LeetCode #2959 — HARD

Number of Possible Sets of Closing Branches

Break down a hard problem into reliable checkpoints, edge-case handling, and complexity trade-offs.

The Problem

Problem Statement

There is a company with n branches across the country, some of which are connected by roads. Initially, all branches are reachable from each other by traveling some roads.

The company has realized that they are spending an excessive amount of time traveling between their branches. As a result, they have decided to close down some of these branches (possibly none).
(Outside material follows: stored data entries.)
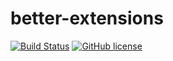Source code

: # better-extensions

[![Build Status](https://dev.azure.com/better-open-source/better-extensions/_apis/build/status/BetterExtensions?branchName=master)](https://dev.azure.com/better-open-source/better-extensions/_build/latest?definitionId=2)
[![GitHub license](https://img.shields.io/github/license/mashape/apistatus.svg)](https://github.com/better-open-source/better-extensions/blob/master/LICENSE)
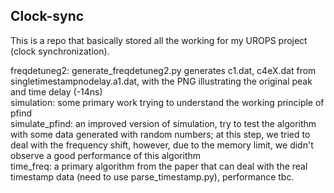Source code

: ## Clock-sync

This is a repo that basically stored all the working for my UROPS project (clock synchronization).

freqdetuneg2: generate_freqdetuneg2.py generates c1.dat, c4eX.dat from singletimestampnodelay.a1.dat, with the PNG illustrating the original peak and time delay (-14ns)\
simulation: some primary work trying to understand the working principle of pfind\
simulate_pfind: an improved version of simulation, try to test the algorithm with some data generated with random numbers; at this step, we tried to deal with the frequency shift, however, due to the memory limit, we didn't observe a good performance of this algorithm\
time_freq: a primary algorithm from the paper that can deal with the real timestamp data (need to use parse_timestamp.py), performance tbc.
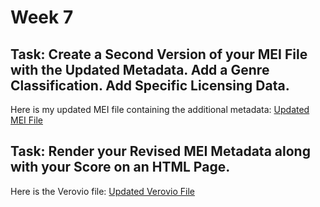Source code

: # Week 7
## Task: Create a Second Version of your MEI File with the Updated Metadata. Add a Genre Classification. Add Specific Licensing Data.
Here is my updated MEI file containing the additional metadata: [Updated MEI File](SatisfiedTestXML7INFO.mei)
## Task: Render your Revised MEI Metadata along with your Score on an HTML Page. 
Here is the Verovio file: [Updated Verovio File](metaRAW.html)
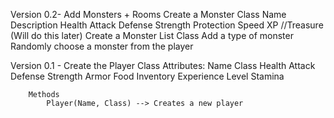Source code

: Version 0.2-
	Add Monsters + Rooms
		Create a Monster Class
			Name
			Description
			Health
			Attack
			Defense
			Strength
			Protection
			Speed
			XP
			//Treasure (Will do this later)
		Create a Monster List Class
			Add a type of monster
			Randomly choose a monster from the player


Version 0.1 - 
	Create the Player Class
		Attributes:
			Name
			Class
			Health
			Attack
			Defense
			Strength
			Armor
			Food
			Inventory
			Experience
			Level
			Stamina

		Methods
			Player(Name, Class) --> Creates a new player
			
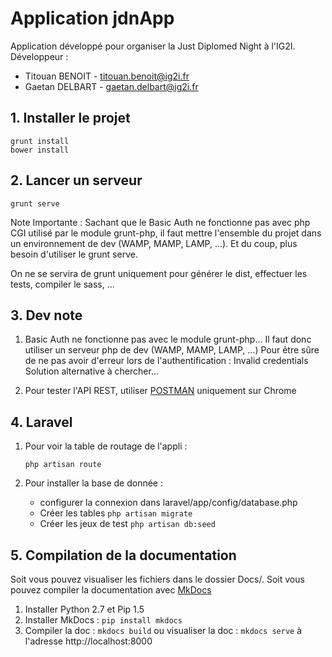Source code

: # Application jdnApp

Application développé pour organiser la Just Diplomed Night à l'IG2I.
Développeur :
    
* Titouan BENOIT - titouan.benoit@ig2i.fr
* Gaetan DELBART - gaetan.delbart@ig2i.fr

## 1. Installer le projet

    grunt install
    bower install

## 2. Lancer un serveur

    grunt serve

Note Importante : Sachant que le Basic Auth ne fonctionne pas avec php CGI utilisé par le module grunt-php, il faut mettre l'ensemble du projet dans un environnement de dev (WAMP, MAMP, LAMP, ...). Et du coup, plus besoin d'utiliser le grunt serve.

On ne se servira de grunt uniquement pour générer le dist, effectuer les tests, compiler le sass, ...

## 3. Dev note

1. Basic Auth ne fonctionne pas avec le module grunt-php... Il faut donc utiliser un serveur php de dev (WAMP, MAMP, LAMP, ...) Pour être sûre de ne pas avoir d'erreur lors de l'authentification : Invalid credentials Solution alternative à chercher...

2. Pour tester l'API REST, utiliser [POSTMAN](http://www.getpostman.com/) uniquement sur Chrome

## 4. Laravel

1. Pour voir la table de routage de l'appli :

    `php artisan route`

2. Pour installer la base de donnée :

    * configurer la connexion dans laravel/app/config/database.php
    * Créer les tables `php artisan migrate`
    * Créer les jeux de test `php artisan db:seed`

## 5. Compilation de la documentation

Soit vous pouvez visualiser les fichiers dans le dossier Docs/.
Soit vous pouvez compiler la documentation avec [MkDocs](http://www.mkdocs.org/)

1. Installer Python 2.7 et Pip 1.5
2. Installer MkDocs : `pip install mkdocs`
3. Compiler la doc : `mkdocs build` ou visualiser la doc : `mkdocs serve` à l'adresse http://localhost:8000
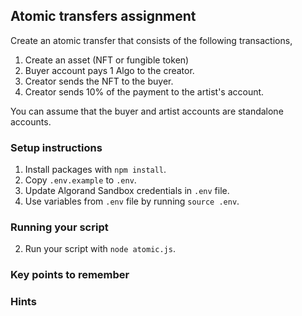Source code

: ## Atomic transfers assignment

Create an atomic transfer that consists of the following transactions,

1. Create an asset (NFT or fungible token)
2. Buyer account pays 1 Algo to the creator.
3. Creator sends the NFT to the buyer.
3. Creator sends 10% of the payment to the artist's account.

You can assume that the buyer and artist accounts are standalone accounts.

### Setup instructions
1. Install packages with `npm install`.
2. Copy `.env.example` to `.env`.
3. Update Algorand Sandbox credentials in `.env` file.
4. Use variables from `.env` file by running `source .env`.

### Running your script
2. Run your script with `node atomic.js`.

### Key points to remember

### Hints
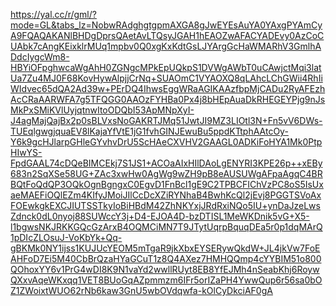 https://yal.cc/r/gml/?mode=GL&tabs_lz=NobwRAdghgtgpmAXGA8gJwEYEsAuYA0YAxgPYAmCyA9FQAQAKANlBHDgDprsQAetAvLTQsyJGAH1hEAOZwAFACYADEvy0AzCoCUAbk7cAngKEixklrMUq1mpbv0Q0xgKxKdtGsLJYArgGcHaWMARhV3GmlhADdcIygcWm8-HBYiOFpghwcaWgAhH0ZGNgcMPkEpUQkpS1DVWgAWbT0uCAwjctMqi3latUa7Zu4MJ0F68KovHywAlpjjCrNq+SUAOmC1VYAOXQ8qLAhcLChGWii4RhIiWIdvec65dQA2Ad39w+PErDQ4IhwsEggWRaAGIKAAzfbpMjCADu2RyAFEzhAcCRaAARWFA7g5TFQGG0AAOzFYHBa0Px4j8bHEpAuaDkRHEGEYPjg9nJsMkPxSMiKVlUyjqtnwItoODQbI53ApMNpXyI-J4agMajQajBx2p0sBLVxsNoGAKRTJMq51JwtJI9MZ3LIOtl3N+Fn5vV6DWs-TUEqlgwgjquaEV8lKajaYfVtE1jG1fvhGINJEwuBu5ppdKTtphAAtcOy-Y6k9gcHJlarpGHleGYvhvDrU5ScHAeCXVHV2GAAGL0ADKiFoHYA1Mk0PtpHIwYS-FpdGAAL74cDQeBIMCEkj7S1JS1+ACOaAIxHIlDAoLgENYRI3KPE26p++xEBy683n2SqXSe58UG+ZAc3xwHw0AgWg9wZH9pB8eAUSUWgAFpaAgqC4BRBQtFoQdQP3OQkOgnBgngxC0EgvD1FnBcl1gE9C2TPBCFIChVzPC8oS5IsUxaeMAEFiOQlEZm4KIfyJMoiJIlCcDcXZiRYNhaB4BwhKcQl2jEvj8PGGTSVoAxFOEwkgkEXCJIUTSSTkyIoBiHBdM42ZhNKYxjJRdRxiNQo5IU+ynDaJzeLwsZdnck0dL0nyoj88SUWccY3j+D4-EJOA4D-bzDTISL1MeWKDnik5vG+X5-l1bgwsNKJRKKGQcGzArxB4OQMCiMN7T9JTytUqrpBquqDEa5r0p1dqMArQ1pDIcZLOsuJ-VoKbYk+Qq-gBKMk0NY1ijss1KUJUcYEOM5mTgaR9jkXbxEYSERywQkdW+JL4jkVw7FoEAHFoD7Ei5M40CbBrQzaHYaGCuT1z8Q4AXez7HMHQQmp4cYYBIM51o800QOhoxYY6v1PrG4wDI8K9N1vaYd2wwllRUyt8EB8YfEJMh4nSeabKhj6RoywQXxvAqeWKxqq1VET8BUoGqAZpmmzm6IFr5orIZaPH4YwwQup6r56sa0bOZ1ZWoixtWUO62rNb6kaw3GnU5wbOVdqwfa-kOlCyDkciAF0gA
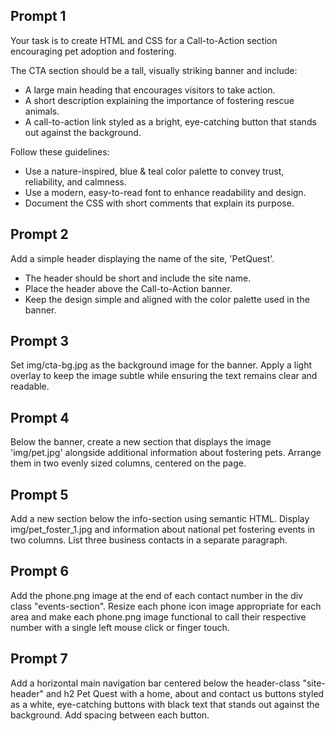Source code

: ## Prompt 1
Your task is to create HTML and CSS for a Call-to-Action section encouraging pet adoption and fostering.

The CTA section should be a tall, visually striking banner and include:
- A large main heading that encourages visitors to take action.
- A short description explaining the importance of fostering rescue animals.
- A call-to-action link styled as a bright, eye-catching button that stands out against the background.

Follow these guidelines:
- Use a nature-inspired, blue & teal color palette to convey trust, reliability, and calmness.
- Use a modern, easy-to-read font to enhance readability and design.
- Document the CSS with short comments that explain its purpose.

## Prompt 2
Add a simple header displaying the name of the site, 'PetQuest'.
- The header should be short and include the site name.
- Place the header above the Call-to-Action banner.
- Keep the design simple and aligned with the color palette used in the banner.

## Prompt 3
Set img/cta-bg.jpg as the background image for the banner. Apply a light overlay to keep the image subtle while ensuring the text remains clear and readable.

## Prompt 4
Below the banner, create a new section that displays the image 'img/pet.jpg' alongside additional information about fostering pets. Arrange them in two evenly sized columns, centered on the page.

## Prompt 5
Add a new section below the info-section using semantic HTML. Display img/pet_foster_1.jpg and information about national pet fostering events in two columns. List three business contacts in a separate paragraph.

## Prompt 6
Add the phone.png image at the end of each contact number in the div class "events-section". Resize each phone icon image appropriate for each area and make each phone.png image functional to call their respective number with a single left mouse click or finger touch. 

## Prompt 7
Add a horizontal main navigation bar centered below the header-class "site-header" and h2 Pet Quest with a home, about and contact us buttons styled as a white, eye-catching buttons with black text that stands out against the background. Add spacing between each button. 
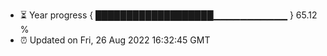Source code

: - ⏳ Year progress { ███████████████████▁▁▁▁▁▁▁▁▁▁▁ } 65.12 %
- ⏰ Updated on Fri, 26 Aug 2022 16:32:45 GMT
However, they want to ensure that the remaining branches have a distance of at most maxDistance from each other.

The distance between two branches is the minimum total traveled length needed to reach one branch from another.

You are given integers n, maxDistance, and a 0-indexed 2D array roads, where roads[i] = [u_i, v_i, w_i] represents the undirected road between branches u_i and v_i with length w_i.

Return the number of possible sets of closing branches, so that any branch has a distance of at most maxDistance from any other.

Note that, after closing a branch, the company will no longer have access to any roads connected to it.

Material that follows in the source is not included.